Since the discovery of C60, carbon nanotubes, and graphene, carbon nanostructured materials have received much attention due to their remarkable physical and chemical properties, such as high specific surface area, low density, high strength, and excellent thermal and chemical stability. Various types of functional carbon materials have been developed and widely used in the fields of adsorption, catalysis, electrochemistry, and the like. A series of hollow carbon spheres with adjustable particle sizes are prepared by hydrothermal synthesis of size-controllable hollow carbon spheres (rare metal materials and engineering, 2011, volume 40), and the preparation method has a good application prospect.
CN103007847A discloses a composite particle based on magnetic nano immobilized laccase and ionic liquid, a preparation method thereof and application thereof in removing pollutants in water.
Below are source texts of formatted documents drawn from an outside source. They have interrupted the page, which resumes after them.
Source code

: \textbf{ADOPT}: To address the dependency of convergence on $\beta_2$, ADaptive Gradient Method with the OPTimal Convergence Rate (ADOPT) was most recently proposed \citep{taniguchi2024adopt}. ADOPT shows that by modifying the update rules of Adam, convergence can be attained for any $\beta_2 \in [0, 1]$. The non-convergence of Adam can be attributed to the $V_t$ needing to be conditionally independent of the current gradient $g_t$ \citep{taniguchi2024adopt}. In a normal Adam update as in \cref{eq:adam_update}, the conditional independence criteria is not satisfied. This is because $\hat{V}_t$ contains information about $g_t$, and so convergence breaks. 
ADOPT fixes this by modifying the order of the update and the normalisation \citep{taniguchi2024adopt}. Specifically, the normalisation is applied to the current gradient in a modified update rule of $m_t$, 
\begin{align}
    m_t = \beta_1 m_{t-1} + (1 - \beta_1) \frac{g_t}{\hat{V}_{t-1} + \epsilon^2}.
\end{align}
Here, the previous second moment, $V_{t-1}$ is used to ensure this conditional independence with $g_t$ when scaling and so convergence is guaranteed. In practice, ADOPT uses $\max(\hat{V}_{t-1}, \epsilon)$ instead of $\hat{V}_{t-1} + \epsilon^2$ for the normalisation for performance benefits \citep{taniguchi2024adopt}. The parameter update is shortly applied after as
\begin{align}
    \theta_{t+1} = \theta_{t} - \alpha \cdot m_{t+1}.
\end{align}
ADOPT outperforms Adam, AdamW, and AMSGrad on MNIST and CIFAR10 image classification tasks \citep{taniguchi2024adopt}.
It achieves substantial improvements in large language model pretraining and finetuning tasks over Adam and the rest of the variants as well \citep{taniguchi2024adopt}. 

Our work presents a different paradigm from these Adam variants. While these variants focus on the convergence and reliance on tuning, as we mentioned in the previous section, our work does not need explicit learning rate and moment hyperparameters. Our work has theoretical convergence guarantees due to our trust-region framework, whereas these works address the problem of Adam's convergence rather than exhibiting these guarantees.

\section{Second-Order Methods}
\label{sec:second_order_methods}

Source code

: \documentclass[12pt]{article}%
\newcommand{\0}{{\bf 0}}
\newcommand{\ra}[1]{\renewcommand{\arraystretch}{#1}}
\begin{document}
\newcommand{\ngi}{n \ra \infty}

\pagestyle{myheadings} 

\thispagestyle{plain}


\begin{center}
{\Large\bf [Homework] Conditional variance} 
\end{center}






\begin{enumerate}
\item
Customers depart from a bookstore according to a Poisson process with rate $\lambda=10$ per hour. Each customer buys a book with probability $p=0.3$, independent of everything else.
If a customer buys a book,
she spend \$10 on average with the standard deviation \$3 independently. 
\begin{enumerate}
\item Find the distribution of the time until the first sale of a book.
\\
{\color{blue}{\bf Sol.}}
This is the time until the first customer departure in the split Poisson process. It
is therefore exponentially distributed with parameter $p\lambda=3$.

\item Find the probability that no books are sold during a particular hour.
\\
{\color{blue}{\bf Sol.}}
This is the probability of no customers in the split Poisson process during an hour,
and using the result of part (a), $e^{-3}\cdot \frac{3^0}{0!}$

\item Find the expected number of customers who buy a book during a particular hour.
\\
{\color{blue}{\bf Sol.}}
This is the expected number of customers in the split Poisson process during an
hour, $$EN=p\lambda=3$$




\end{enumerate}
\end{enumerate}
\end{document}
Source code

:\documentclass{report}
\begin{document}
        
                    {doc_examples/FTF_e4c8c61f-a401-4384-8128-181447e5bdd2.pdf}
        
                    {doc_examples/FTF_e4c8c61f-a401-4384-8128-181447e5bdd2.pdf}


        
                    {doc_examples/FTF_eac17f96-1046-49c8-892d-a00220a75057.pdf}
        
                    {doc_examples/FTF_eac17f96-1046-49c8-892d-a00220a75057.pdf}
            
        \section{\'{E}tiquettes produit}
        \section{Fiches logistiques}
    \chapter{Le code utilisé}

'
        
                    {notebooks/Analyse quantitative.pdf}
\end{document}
Firstly, magnetic gamma-Fe is prepared2O3A nanoparticle; then, the nano magnetic particles are used as a core phase, tetraethoxysilane and silane coupling agent are used as silicon sources, and a sol-gel method is utilized to prepare the nano core-shell type magnetic silicon dioxide with the surface amino functionalized; then, magnetic nano immobilized laccase and ionic liquid composite particles are prepared through a series of functional operations and can be applied to treatment for removing pollutants in water.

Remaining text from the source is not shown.